Of course, the locals want to believe that such substances don’t really exist in their community. Somehow, this has to be some sort of alien presence infecting them. Because there’s no way the locals would ever engage in such actions (either selling narcotics, or using them).
SO NATURALLY, THEY turn to the fallback accusation. Blame Chicago!!!
For as the headline in the Bloomington Pantagraph (of a story originally published by the State Journal-Register of Springfield) told us, “Lincoln man convicted of selling cocaine, heroin he bought in Chicago.”
It seem the man, who is 38, was found guilty last week in Logan County court of unlawful delivery of a controlled substance. Prosecutors claimed during his two-day trial that he made several trips to Chicago (about a three-hour drive up Interstate 55 from his hometown of Lincoln, Ill.), where he bought the drugs.
Then, he’d bring them back to his hometown (about a half-hour’s drive north of Springfield), where he’d sell them from his house. To add to the comical nature of this criminal enterprise, the man lived in a house located two blocks from an elementary school.
WHICH UNLESS YOU believe means that six-year-olds are stopping by his house on their way home from school to satisfy their fixes, could almost be seen as irrelevant.

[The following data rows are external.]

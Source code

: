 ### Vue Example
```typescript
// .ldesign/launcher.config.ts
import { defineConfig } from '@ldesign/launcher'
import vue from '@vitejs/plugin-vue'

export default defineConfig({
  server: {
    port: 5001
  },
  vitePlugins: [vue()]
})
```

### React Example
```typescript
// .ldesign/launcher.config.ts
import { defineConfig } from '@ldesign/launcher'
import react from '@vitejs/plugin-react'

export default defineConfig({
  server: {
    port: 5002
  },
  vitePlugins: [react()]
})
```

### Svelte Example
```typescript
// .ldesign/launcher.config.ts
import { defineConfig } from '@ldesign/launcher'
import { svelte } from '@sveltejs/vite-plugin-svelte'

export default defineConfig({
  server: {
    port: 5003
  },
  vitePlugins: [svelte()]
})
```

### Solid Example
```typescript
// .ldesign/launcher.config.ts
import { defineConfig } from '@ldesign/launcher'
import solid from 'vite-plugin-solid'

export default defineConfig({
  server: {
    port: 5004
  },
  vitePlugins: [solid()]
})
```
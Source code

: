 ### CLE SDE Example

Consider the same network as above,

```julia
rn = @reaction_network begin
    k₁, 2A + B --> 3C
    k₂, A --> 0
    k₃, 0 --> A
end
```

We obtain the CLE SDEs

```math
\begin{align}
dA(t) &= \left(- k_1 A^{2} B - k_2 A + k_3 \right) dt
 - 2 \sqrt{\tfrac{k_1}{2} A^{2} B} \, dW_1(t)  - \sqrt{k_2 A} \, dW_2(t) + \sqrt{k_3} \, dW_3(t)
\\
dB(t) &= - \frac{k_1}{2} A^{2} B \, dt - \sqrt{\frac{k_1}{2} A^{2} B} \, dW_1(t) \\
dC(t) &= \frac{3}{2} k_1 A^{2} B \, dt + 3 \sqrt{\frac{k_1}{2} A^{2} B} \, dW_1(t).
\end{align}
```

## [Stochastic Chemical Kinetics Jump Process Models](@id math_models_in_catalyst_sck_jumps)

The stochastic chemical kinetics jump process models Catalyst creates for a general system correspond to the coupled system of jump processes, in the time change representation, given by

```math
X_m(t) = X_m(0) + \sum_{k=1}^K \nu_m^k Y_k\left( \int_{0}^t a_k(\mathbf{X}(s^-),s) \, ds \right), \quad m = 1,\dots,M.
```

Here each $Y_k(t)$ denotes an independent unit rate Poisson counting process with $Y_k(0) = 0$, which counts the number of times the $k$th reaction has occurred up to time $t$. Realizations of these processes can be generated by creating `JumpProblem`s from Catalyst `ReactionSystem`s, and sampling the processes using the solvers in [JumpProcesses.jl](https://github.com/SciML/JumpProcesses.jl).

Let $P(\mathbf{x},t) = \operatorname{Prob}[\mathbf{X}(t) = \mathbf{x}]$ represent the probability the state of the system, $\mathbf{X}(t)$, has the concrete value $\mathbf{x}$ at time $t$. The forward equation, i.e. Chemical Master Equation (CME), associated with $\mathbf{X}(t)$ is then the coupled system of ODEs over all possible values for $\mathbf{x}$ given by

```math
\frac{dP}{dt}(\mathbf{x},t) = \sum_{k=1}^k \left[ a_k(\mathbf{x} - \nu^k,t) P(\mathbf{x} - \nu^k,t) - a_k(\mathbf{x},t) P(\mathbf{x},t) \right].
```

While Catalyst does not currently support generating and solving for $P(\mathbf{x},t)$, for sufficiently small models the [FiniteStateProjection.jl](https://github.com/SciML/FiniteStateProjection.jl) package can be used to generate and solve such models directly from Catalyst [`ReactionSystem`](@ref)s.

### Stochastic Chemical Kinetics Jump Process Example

Although I don’t doubt it feeds into the need of those people who are all too eager to believe that our beloved home city is representative of all that is wrong with and corrupt about our society.
This almost strikes me as being the kind of tidbit that Donald Trump himself would link to in another of his inane, nonsense-style Tweets on Twitter when he feels a need to get back to bashing Chicago.
Of course, Trump would have also felt the need to document that the drugs originated in Mexico, before going to Chicago, before being put into the hands of people who were then providing them to “real” Americans who comprise all that is just and proper about our society.
WHICH IS SUCH a nonsense thought to have – even though I don’t doubt there are situations where that very scenario could have happened.
To me, the sad truth of narcotics use is that there are people in all walks of society who have allowed themselves to become addicted.
Think of it this way, if there wasn’t a need felt by certain types of people, there wouldn’t be a market for those so-called despicable ghetto types from Chicago to be able to sell such product.
Then again, that image I just presented is equally as absurd as the one of so-called real Americans not using such substances to begin with.
THIS KIND OF story presented in such a manner merely feeds off stereotypical images that don’t do anything to truly inform us about the “scourge” that certain illicit substances can have upon us.
As for this particular case, it seems the man in question faces sentencing come February – and could get between six and 30 years for a prison term. With four previous convictions, he is regarded as a “habitual criminal,” which could make a sentence near the high end of the range likely.
Which as far as I’m concerned merely means crime and illicit behavior is capable of occurring just about everywhere.
And for all I know, when this man eventually winds up being sent to prison, his fellow inmates who happen to hail from Chicago will probably view this guy as an example of the kind of riff-raff they’ll be exposed to that will be a part of their punishment!